L’accent mis sur les pouvoirs de l’activité narrative par
ces différents auteurs fait écho aux analyses détaillées des
théories narratologiques, celle de P. Ricoeur en particulier
[41, 42]. Le récit, en tant que forme verbale par excellence
de représentation de l’action (mimesis praxeos), semble être
assez naturellement la forme d’expression privilégiée du processus
de rétablissement, dès lors que celui-ci, qui se concrétise dans
une démarche active et délibérée, se traduit en particulier par le
réengagement dans l’action – la reprise d’un contrôle sur
sa vie, une expérience de maîtrise de l’action. Si on admet, de
plus, une forme d’interaction circulaire entre l’action et sa
représentation narrative, les productions narratives pourraient
bien être, non seulement le témoin de cette relance d’une activité,
mais un de ses ressorts. Enfin, le pouvoir d’articulation, et même
de « synthèse de l’hétérogène » selon le mot de Ricœur
[41], du récit, permet l’unification sur laquelle repose l’identité
narrative, tout en laissant ouverte la possibilité de
reconfigurations narratives et donc d’une évolution dynamique de
l’identité. C’est de cette façon que l’activité et l’échange
narratifs, dans le cadre par exemple de groupes d’entraide,
contribuent à un travail progressif sur l’identité.

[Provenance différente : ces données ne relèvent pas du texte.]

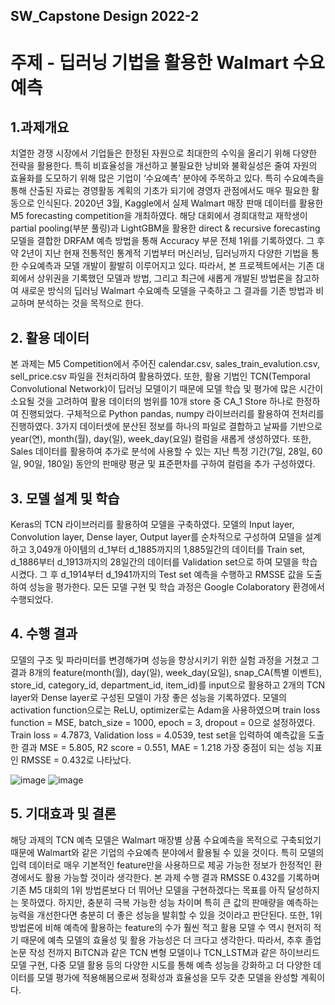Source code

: ## SW_Capstone Design 2022-2
# 주제 - 딥러닝 기법을 활용한 Walmart 수요예측
## 1.과제개요
 치열한 경쟁 시장에서 기업들은 한정된 자원으로 최대한의 수익을 올리기 위해 다양한 전략을 활용한다. 특히 비효율성을 개선하고 불필요한 낭비와 불확실성은 줄여 자원의 효율화를 도모하기 위해 많은 기업이 ‘수요예측’ 분야에 주목하고 있다. 특히 수요예측을 통해 산출된 자료는 경영활동 계획의 기초가 되기에 경영자 관점에서도 매우 필요한 활동으로 인식된다. 2020년 3월, Kaggle에서 실제 Walmart 매장 판매 데이터를 활용한 M5 forecasting competition을 개최하였다. 해당 대회에서 경희대학교 재학생이 partial pooling(부분 풀링)과 LightGBM을 활용한 direct & recursive forecasting 모델을 결합한 DRFAM 예측 방법을 통해 Accuracy 부문 전체 1위를 기록하였다. 그 후 약 2년이 지난 현재 전통적인 통계적 기법부터 머신러닝, 딥러닝까지 다양한 기법을 통한 수요예측과 모델 개발이 활발히 이루어지고 있다.
 따라서, 본 프로젝트에서는 기존 대회에서 상위권을 기록했던 모델과 방법, 그리고 최근에 새롭게 개발된 방법론을 참고하여 새로운 방식의 딥러닝 Walmart 수요예측 모델을 구축하고 그 결과를 기존 방법과 비교하며 분석하는 것을 목적으로 한다.
## 2. 활용 데이터
 본 과제는 M5 Competition에서 주어진 calendar.csv, sales_train_evalution.csv, sell_price.csv 파일을 전처리하여 활용하였다. 또한, 활용 기법인 TCN(Temporal Convolutional Network)이 딥러닝 모델이기 때문에 모델 학습 및 평가에 많은 시간이 소요될 것을 고려하여 활용 데이터의 범위를 10개 store 중 CA_1 Store 하나로 한정하여 진행되었다. 구체적으로 Python pandas, numpy 라이브러리를 활용하여 전처리를 진행하였다. 3가지 데이터셋에 분산된 정보를 하나의 파일로 결합하고 날짜를 기반으로 year(연), month(월), day(일), week_day(요일) 컬럼을 새롭게 생성하였다. 또한, Sales 데이터를 활용하여 추가로 분석에 사용할 수 있는 지난 특정 기간(7일, 28일, 60일, 90일, 180일) 동안의 판매량 평균 및 표준편차를 구하여 컬럼을 추가 구성하였다.
## 3. 모델 설계 및 학습
 Keras의 TCN 라이브러리를 활용하여 모델을 구축하였다. 모델의 Input layer, Convolution layer, Dense layer, Output layer를 순차적으로 구성하여 모델을 설계하고 3,049개 아이템의 d_1부터 d_1885까지의 1,885일간의 데이터를 Train set, d_1886부터 d_1913까지의 28일간의 데이터를 Validation set으로 하여 모델을 학습시켰다. 그 후 d_1914부터 d_1941까지의 Test set 예측을 수행하고 RMSSE 값을 도출하여 성능을 평가한다. 모든 모델 구현 및 학습 과정은 Google Colaboratory 환경에서 수행되었다.
## 4. 수행 결과
 모델의 구조 및 파라미터를 변경해가며 성능을 향상시키기 위한 실험 과정을 거쳤고 그 결과 8개의 feature(month(월), day(일), week_day(요일), snap_CA(특별 이벤트), store_id, category_id, department_id, item_id)를 input으로 활용하고 2개의 TCN layer와 Dense layer로 구성된 모델이 가장 좋은 성능을 기록하였다. 모델의 activation function으로는 ReLU, optimizer로는 Adam을 사용하였으며 train loss function = MSE, batch_size = 1000, epoch = 3, dropout = 0으로 설정하였다.
Train loss = 4.7873, Validation loss = 4.0539, test set을 입력하여 예측값을 도출한 결과 MSE = 5.805, R2 score = 0.551, MAE = 1.218 가장 중점이 되는 성능 지표인 RMSSE = 0.432로 나타났다.

![image](https://user-images.githubusercontent.com/76906582/207890742-ee34ab45-c5bf-4369-a6eb-51d9d0695ee0.png)
![image](https://user-images.githubusercontent.com/76906582/207890988-c2c5a320-eff1-4063-8a03-5d388d892c1a.png)

## 5. 기대효과 및 결론
 해당 과제의 TCN 예측 모델은 Walmart 매장별 상품 수요예측을 목적으로 구축되었기 때문에 Walmart와 같은 기업의 수요예측 분야에서 활용될 수 있을 것이다. 특히 모델의 입력 데이터로 매우 기본적인 feature만을 사용하므로 제공 가능한 정보가 한정적인 환경에서도 활용 가능할 것이라 생각한다. 
 본 과제 수행 결과 RMSSE 0.432를 기록하며 기존 M5 대회의 1위 방법론보다 더 뛰어난 모델을 구현하겠다는 목표를 아직 달성하지는 못하였다. 하지만, 충분히 극복 가능한 성능 차이며 특히 큰 값의 판매량을 예측하는 능력을 개선한다면 충분히 더 좋은 성능을 발휘할 수 있을 것이라고 판단된다. 또한, 1위 방법론에 비해 예측에 활용하는 feature의 수가 훨씬 적고 활용 모델 수 역시 현저히 적기 때문에 예측 모델의 효율성 및 활용 가능성은 더 크다고 생각한다.
 따라서, 추후 졸업논문 작성 전까지 BiTCN과 같은 TCN 변형 모델이나 TCN_LSTM과 같은 하이브리드 모델 구현, 다중 모델 활용 등의 다양한 시도를 통해 예측 성능을 강화하고 더 다양한 데이터를 모델 평가에 적용해봄으로써 정확성과 효율성을 모두 갖춘 모델을 완성할 계획이다.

Conditions de possibilité et de développement du
rétablissement : le tournant éthique
Se rétablir... Cet objectif gagne à être précisé, en spécifiant
par exemple : se rétablir dans une vie active, satisfaisante
et dotée de sens, selon des formulations souvent reprises
[4, 14]. S’engager dans la voie du rétablissement, c’est donc
viser « une vie accomplie ». Mais qu’est-ce au juste
qu’une telle vie ? Quels en sont les critères ? Qui en
décide ? Selon quelles valeurs ? Ni la médecine, ni la
psychologie n’ont de légitimité à fixer les normes d’une vie
accomplie. Cette question est par excellence celle de l’éthique,
voire celle qui définit l’éthique, du moins dans sa forme
téléologique, c’est-à-dire soucieuse des finalités, de tradition
aristotélicienne, comme le rappelle P. Ricoeur :
« Je réserverai le terme d’éthique pour la visée d’une
vie accomplie, et celui de morale pour l’articulation de cette
visée dans des normes caractérisées à la fois par la prétention à
l’universalité et par un effet de contrainte (i.e. d’obligation)
[42]. ».
La démarche du rétablissement comporte donc, de façon
essentielle, une dimension éthique, parce qu’elle requiert ces
choix existentiels qui sont l’objet même de la réflexion
éthique ; ou, pour le dire autrement, parce qu’en tant que
processus de redéfinition de soi, elle implique un rapport
évaluatif à soi, qui peut être considéré comme la forme élémentaire
de l’expérience éthique [19]. Très concrètement, cette démarche est
conditionnée par une exigence d’autodétermination – des
choix de vie, ainsi que des moyens de les atteindre. Cette exigence
s’applique aux personnes, mais aussi à leur entourage et aux
professionnels de l’accompagnement, en tant qu’exigence de respect
de cette autodétermination.
On pourra objecter qu’un tel principe rencontre des limites avec
des personnes ayant eu des troubles mentaux s’accompagnant parfois
d’une altération de la capacité d’appréciation de la réalité. Il
n’en demeure pas moins le principe du rétablissement, différent de
celui des soins qui, dans certaines circonstances, sont à
prioriser. Quant à ses limites ou aux conflits possibles avec
d’autres principes – la « protection des
personnes » par exemple –, cela ne peut que faire l’objet
d’une délibération délicate, mais qui reste dans le registre du
questionnement éthique.
Cette mise en exergue de la dimension éthique n’est pas le seul
fait de notre présentation. Elle est explicitement revendiquée dans
la plupart des pratiques cherchant à promouvoir le rétablissement,
comme exigence de respect de l’autodétermination justement [44]. Au
plan individuel, où ce respect et l’encouragement à
l’autodétermination valent comme reconnaissance de la
personne – de sa responsabilité, de son autonomie
morale – ; une reconnaissance à laquelle les usagers sont
d’autant plus sensibles qu’ils ont souvent vivement souffert de
l’avoir perdue [11]. Au plan collectif également, où les usagers
qui partagent cette expérience revendiquent d’être associés à
l’étude et à la théorisation du rétablissement :
« Nothing about us, without us ». Une façon de
rappeler que le rétablissement est, dans son principe, l’affaire
des usagers, et qu’il doit le rester.
Cette revendication articule en fait un principe
éthique – respect de l’autodétermination comme condition
et visée du rétablissement – à ses implications
politiques – les rapports entre les usagers et ceux qui
les accompagnent. Cela fait écho aux travaux de philosophie morale
contemporaine, qui nous sensibilisent au fait que toute visée
éthique renvoie à ses conditions de possibilité politiques [19].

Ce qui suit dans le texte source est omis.